Loi sur le renseignement : la Ligue des Droits de l’Homme appelle à la manifestation ce midi

Loi sur le renseignement : la Ligue des Droits de l’Homme appelle à la manifestation ce midi

Alors que débute ce lundi les débats sur le projet de loi relatif au renseignement, 360 amendements ont été déposés par des députés visant à corriger ou tout simplement rendre inefficace ce projet de loi jugé dangereux.

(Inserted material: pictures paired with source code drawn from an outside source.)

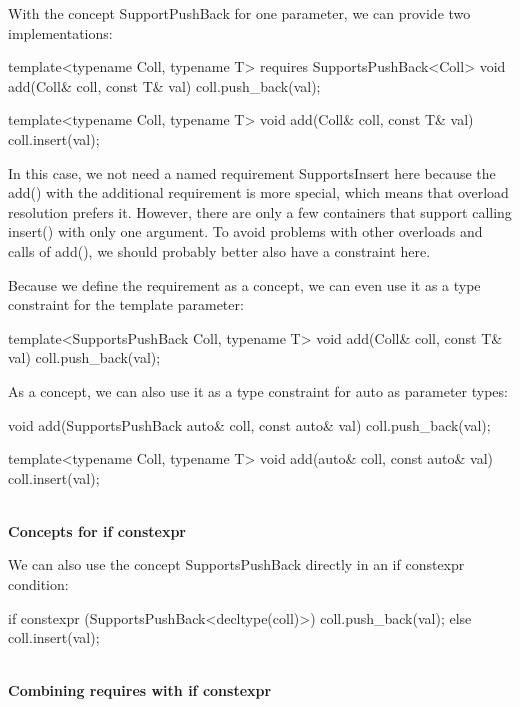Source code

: With the concept SupportPushBack for one parameter, we can provide two implementations:

\begin{cpp}
template<typename Coll, typename T>
requires SupportsPushBack<Coll>
void add(Coll& coll, const T& val)
{
	coll.push_back(val);
}

template<typename Coll, typename T>
void add(Coll& coll, const T& val)
{
	coll.insert(val);
}
\end{cpp}

In this case, we not need a named requirement SupportsInsert here because the add() with the additional requirement is more special, which means that overload resolution prefers it. However, there are only a few containers that support calling insert() with only one argument. To avoid problems with other overloads and calls of add(), we should probably better also have a constraint here.

Because we define the requirement as a concept, we can even use it as a type constraint for the template parameter:

\begin{cpp}
template<SupportsPushBack Coll, typename T>
void add(Coll& coll, const T& val)
{
	coll.push_back(val);
}
\end{cpp}

As a concept, we can also use it as a type constraint for auto as parameter types:

\begin{cpp}
void add(SupportsPushBack auto& coll, const auto& val)
{
	coll.push_back(val);
}

template<typename Coll, typename T>
void add(auto& coll, const auto& val)
{
	coll.insert(val);
}
\end{cpp}

\noindent
\hspace*{\fill} \\ %
\textbf{Concepts for if constexpr}

We can also use the concept SupportsPushBack directly in an if constexpr condition:

\begin{cpp}
if constexpr (SupportsPushBack<decltype(coll)>) {
	coll.push_back(val);
}
else {
	coll.insert(val);
}
\end{cpp}

\noindent
\hspace*{\fill} \\ %
\textbf{Combining requires with if constexpr}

La Ligue des Droits de l’Homme appelle à la mobilisation contre ce projet qui ouvre à la surveillance de masse en installant des "boîtes noires" chez les opérateurs télécoms. Elle invite donc chacun de ses concitoyens à écrire au député de leur circonscription.
 
Pour la LDH, les prétextes autorisant une surveillance au motif de "prévention des violences collectives" ou d’atteinte aux "intérêts économiques ou industriels de la France" conduit le projet de loi à être une menace pour les libertés politiques et les mobilisations à venir, notamment les mouvements sociaux et politiques et les mobilisations dénonçant des pratiques industrielles néfastes.
 
Pour Patrick Baudouin, avocat et président d’honneur de la FIDH, "A l’heure où le Parlement français étudie le projet de loi sur le renseignement visant à légaliser des pratiques jusque là totalement illégales qui auraient au contraire mérité d’être sanctionnées, nous considérons qu’il est urgent que la justice française puisse s’emparer de ces atteintes graves aux libertés individuelles."
 
Son homologue Michel Tubiana, avocat et président d’honneur de la LDH abonde "cette intrusion sans contrôle dans la vie de chacun constitue un danger considérable pour les libertés individuelles qui doit être enrayé sous peine de voir disparaître l’Etat de droit." 
 
La Ligue des Droits de l’Homme appelle ainsi à la mobilisation ce lundi 13 avril à 12h30, place Edouard Herriot, à Paris. 
 
D’autres syndicats et associations forment le même appel : Cecil, Creis-Terminal, La Quadrature du Net, Syndicat des avocats de France, Syndicat de la Magistrature, Amnesty International, Attac, Fondation Copernic, Solidaires, Syndicat national des journalistes.